Libano – Quali opzioni per il futuro?

Il consigliere finanziario del governo libanese nei negoziati con il Fondo monetario internazionale (FMI), Henri Chaoul, ha lasciato il suo incarico questo mese a causa dell’impossibilità di ristrutturare il settore bancario, e per il fatto che il sistema libanese non vuole cambiare perché coloro che dovrebbero riformarlo sono il sistema stesso. Qualcosa che accade quando i politici sono, a loro volta, azionisti di banche e società. La riforma del sistema richiede loro di pagare i soldi saccheggiati ai cittadini … ma è molto più facile ritenere i lavoratori libanesi responsabili della crisi.

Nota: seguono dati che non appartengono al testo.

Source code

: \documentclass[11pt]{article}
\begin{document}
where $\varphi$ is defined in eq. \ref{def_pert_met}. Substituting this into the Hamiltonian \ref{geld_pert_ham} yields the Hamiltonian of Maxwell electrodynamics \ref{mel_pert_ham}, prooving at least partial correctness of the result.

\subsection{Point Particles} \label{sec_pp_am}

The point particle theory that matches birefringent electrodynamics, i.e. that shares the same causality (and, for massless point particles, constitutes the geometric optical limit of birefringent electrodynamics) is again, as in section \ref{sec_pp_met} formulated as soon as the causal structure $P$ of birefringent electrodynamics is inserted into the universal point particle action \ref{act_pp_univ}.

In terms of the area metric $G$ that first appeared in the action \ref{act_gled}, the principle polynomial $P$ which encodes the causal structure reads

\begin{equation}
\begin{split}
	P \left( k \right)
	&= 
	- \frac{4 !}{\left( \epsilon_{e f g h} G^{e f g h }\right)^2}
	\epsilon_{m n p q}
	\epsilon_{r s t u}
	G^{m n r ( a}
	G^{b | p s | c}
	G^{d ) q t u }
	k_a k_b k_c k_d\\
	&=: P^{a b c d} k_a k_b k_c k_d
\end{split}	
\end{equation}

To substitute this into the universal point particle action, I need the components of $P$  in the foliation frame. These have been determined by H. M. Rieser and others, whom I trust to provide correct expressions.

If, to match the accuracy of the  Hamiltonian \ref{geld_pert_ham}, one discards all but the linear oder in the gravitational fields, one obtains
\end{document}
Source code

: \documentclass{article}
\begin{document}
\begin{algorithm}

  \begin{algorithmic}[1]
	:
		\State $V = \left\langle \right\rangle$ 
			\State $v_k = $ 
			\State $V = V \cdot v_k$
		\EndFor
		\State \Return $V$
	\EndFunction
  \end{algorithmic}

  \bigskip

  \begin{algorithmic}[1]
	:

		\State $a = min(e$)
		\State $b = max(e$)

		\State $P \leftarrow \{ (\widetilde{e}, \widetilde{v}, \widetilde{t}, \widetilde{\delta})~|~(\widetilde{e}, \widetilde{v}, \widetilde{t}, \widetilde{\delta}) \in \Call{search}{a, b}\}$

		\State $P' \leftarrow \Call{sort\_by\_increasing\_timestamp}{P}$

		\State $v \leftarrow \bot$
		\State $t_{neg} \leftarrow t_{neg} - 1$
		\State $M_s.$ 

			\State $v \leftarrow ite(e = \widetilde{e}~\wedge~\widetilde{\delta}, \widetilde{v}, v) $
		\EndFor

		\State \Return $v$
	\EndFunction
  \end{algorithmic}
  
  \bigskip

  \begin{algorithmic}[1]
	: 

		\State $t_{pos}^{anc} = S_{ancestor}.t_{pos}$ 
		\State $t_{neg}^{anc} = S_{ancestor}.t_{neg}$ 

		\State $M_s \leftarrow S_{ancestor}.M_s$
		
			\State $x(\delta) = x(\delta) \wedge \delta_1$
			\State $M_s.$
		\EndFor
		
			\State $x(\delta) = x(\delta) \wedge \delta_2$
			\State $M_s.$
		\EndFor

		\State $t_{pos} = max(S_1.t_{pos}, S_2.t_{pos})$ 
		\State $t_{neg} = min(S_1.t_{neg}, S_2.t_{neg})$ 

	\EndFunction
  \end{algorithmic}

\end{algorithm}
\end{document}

La classe politica che dovrebbe risolvere i problemi del Libano non è nemmeno d’accordo nel rilevare i problemi del paese, che hanno portato a una crisi economica con miliardi di perdite nel settore finanziario. Né le autorità né le istituzioni concordano, e ognuna fornisce le proprie cifre, così contraddittorie che variano tra 80.000 e 241.000 milioni di dollari di perdite. Tuttavia, i cittadini sono al limite a causa di una situazione che non sembra nemmeno essere invertita a breve, medio e lungo termine. Ciò ha causato che dopo diversi mesi di arresto a causa del coronavirus, le strade si riempiono e bruciano di nuovo, mettendo in evidenza gli scontri tra manifestanti e autorità a Tripoli.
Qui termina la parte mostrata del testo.